Delos 27: Racconto: Notte in citta' racconto di

Matteo Scaldaferri

notte in città

Francamente devo dire che ultimamente mi ero un po' stufato di certe stereotipaggini del cybervillage, ma Matteo Scaldaferri, in questo suo brevissimo racconto, riesce a coniugare con una certa abilità una velata malinconia di fondo con un finale intelligente, simpatico per la sua semplicità eppure accattivante, che se da una parte non ci dice niente di nuovo dall'altra è riuscito, fino a un certo punto, a mitigare la noia che generalmente provo quando affronto racconti tendenti al cyberpunk. Come dire che qualsiasi minestra, se ha quel qualcosa in più, può cambiare radicalmente sapore.

-- Franco Forte

Componenti elettronici appartenenti a terminali fatti a pezzi popolavano la sua stanza. Millepiedi di silicio e ceramica, dalle zampette metalliche posate sugli scaffali di syntho-legno. Il sottobosco brulicante di una immaginaria foresta ramata, immobilizzato in un istantanea presa a tradimento. Sulla moquette umidiccia fili di rame a basso costo, superconduttori ad alta impedenza e i capelli scomposti di una dea spuntavano, come serpi dalla testa di una gorgone informatica, dalla testolina di Desirè. Una seconda bocca mi sorrideva rossa a metà della sua gola. I denti mi affondarono nelle labbra nell'inutile tentativo di reprimere il pianto.

L'amavo, ora che l'avevo persa lo sapevo.

Nella penombra le lettere luminose sullo schermo del portatile, posato tra le lenzuola stropicciate del letto sfatto, abbagliavano gli occhi già provati dalle lacrime.
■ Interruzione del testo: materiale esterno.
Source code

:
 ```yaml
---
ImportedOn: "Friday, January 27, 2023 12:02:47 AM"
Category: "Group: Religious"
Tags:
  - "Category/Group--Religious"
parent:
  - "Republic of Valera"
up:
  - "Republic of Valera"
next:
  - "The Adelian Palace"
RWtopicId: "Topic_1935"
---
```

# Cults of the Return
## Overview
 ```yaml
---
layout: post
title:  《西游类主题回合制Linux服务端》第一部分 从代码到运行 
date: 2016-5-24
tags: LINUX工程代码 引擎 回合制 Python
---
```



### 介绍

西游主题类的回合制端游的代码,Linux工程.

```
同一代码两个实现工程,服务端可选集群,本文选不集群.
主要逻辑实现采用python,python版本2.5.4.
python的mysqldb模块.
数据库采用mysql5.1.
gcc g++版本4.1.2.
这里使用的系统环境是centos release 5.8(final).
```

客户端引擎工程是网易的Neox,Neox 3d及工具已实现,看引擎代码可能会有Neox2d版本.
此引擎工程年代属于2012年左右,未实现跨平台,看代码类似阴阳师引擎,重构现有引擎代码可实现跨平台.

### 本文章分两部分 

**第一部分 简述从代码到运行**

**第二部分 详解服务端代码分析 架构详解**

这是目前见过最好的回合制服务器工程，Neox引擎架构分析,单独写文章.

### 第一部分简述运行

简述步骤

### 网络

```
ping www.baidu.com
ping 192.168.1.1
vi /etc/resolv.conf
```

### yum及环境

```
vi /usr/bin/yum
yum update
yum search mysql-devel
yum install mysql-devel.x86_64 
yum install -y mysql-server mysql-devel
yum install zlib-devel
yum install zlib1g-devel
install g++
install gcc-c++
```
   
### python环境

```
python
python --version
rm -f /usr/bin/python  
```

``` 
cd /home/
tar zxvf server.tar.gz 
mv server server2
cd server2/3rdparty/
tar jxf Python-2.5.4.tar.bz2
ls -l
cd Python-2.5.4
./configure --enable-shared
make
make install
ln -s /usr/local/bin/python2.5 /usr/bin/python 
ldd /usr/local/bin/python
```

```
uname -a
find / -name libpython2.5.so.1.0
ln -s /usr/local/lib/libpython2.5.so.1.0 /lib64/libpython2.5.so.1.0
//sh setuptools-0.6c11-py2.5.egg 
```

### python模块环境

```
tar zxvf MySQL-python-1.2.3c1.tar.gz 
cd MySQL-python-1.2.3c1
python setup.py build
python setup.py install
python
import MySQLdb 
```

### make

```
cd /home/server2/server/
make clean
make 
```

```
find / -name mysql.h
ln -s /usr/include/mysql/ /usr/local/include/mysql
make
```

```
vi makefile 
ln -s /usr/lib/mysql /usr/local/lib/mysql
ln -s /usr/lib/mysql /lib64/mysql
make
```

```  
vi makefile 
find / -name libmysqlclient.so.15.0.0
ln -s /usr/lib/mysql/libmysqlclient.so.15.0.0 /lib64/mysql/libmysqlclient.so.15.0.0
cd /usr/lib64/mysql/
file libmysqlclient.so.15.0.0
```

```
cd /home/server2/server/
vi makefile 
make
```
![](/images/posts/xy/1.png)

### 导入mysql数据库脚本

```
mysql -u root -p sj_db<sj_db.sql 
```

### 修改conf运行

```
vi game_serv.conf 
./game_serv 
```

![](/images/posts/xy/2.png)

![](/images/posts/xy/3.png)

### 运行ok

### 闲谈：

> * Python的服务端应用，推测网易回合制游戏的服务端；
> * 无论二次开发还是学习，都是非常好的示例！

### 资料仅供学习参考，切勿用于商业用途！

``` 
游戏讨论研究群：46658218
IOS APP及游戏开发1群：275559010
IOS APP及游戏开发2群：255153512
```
Il cursore lampeggiava eternamente, in paziente attesa di un input mai arrivato.

Era tanto che non lo facevo, ma mi collegai.

Non cercavo vendetta. I due killers erano cadaveri, ormai. E ingombravano l'ascensore bloccato a pianoterra. Certamente mi sarebbe piaciuto incontrare i loro mandanti. Ma erano troppo in alto per un ronin come me. E le azioni suicide non mi erano mai piaciute.

Volevo solo farle un regalo.

Lei amava le stelle, avevamo spesso fantasticato di salire, come i selezionatissimi coloni, sulle navi-arca in partenza per mondi più puliti del nostro. Ma erano sogni, nient'altro, per ragazzi cresciuti nello sprawl come noi. E così ci trascinavamo da una rapina all'altra, in attesa del colpaccio, quello che ti sistema per tutta la vita; ma quando ci era capitata qualcosa di grosso, si era dimostrata una bomba a orologeria che non eravamo riusciti a scagliare abbastanza lontano prima che ci scoppiasse in faccia.

Centocinquantamila micro-secondi dopo mi sconnettei.

Le chiusi gli occhi oramai spenti, chinato su lei per l'ultima volta. Poi uscii.

Nel corridoio dell'hotel i passi attutiti dalla moquette seguivano il ritmo di una triste e vecchia canzone nella mia testa. La luce del neon, troppo forte rispetto al buio della camera, attivò le lenti antiabbaglianti; uno scatto e le superfici argentee scesero a protteggermi gli occhi. Il secondo ascensore scendeva veloce. Si fermò al piano-terra, le porte si aprirono silenziose. La hall era gremita di persone. Due poliziotti di pattuglia tentavano di interrogare una donna isterica, altri due cercavano di tenere una folla immensa lontana dall'ascensore principale. Non c'erano altri sbirri.

Sorrisi, per la prima volta quella sera.

Fuori piovigginava, nelle pozzanghere si riflettevano le insegne multicolori. Nella piazza mi fermai davanti i maxi-schermi. Le notizie erano sempre le stesse: "il presidente ha detto...", "continua la guerra in...". Rimasi ad ascoltare finchè non sentii ciò che mi interessava. Le sirene di un'autoambulanza in arrivo coprirono le voci degli speakers.

Mi allontanai, guardando ogni tanto in cielo. Le nuvole mi nascondevano le stelle, ma non importava. Io sapevo che il mio regalo era e sarebbe rimasto là nel cielo. Il sole che io quella sera, entrando nel database del Consiglio Mondiale di Astronomia, avevo battezzato Desirè, come la mia amata. Il sole che illuminava il sistema scelto come prima destinazione delle navi-arca, come avevano appena detto tutti i telegiornali.

Cercai di scorgerlo lassù.

Ma il cielo continuava ad essere coperto.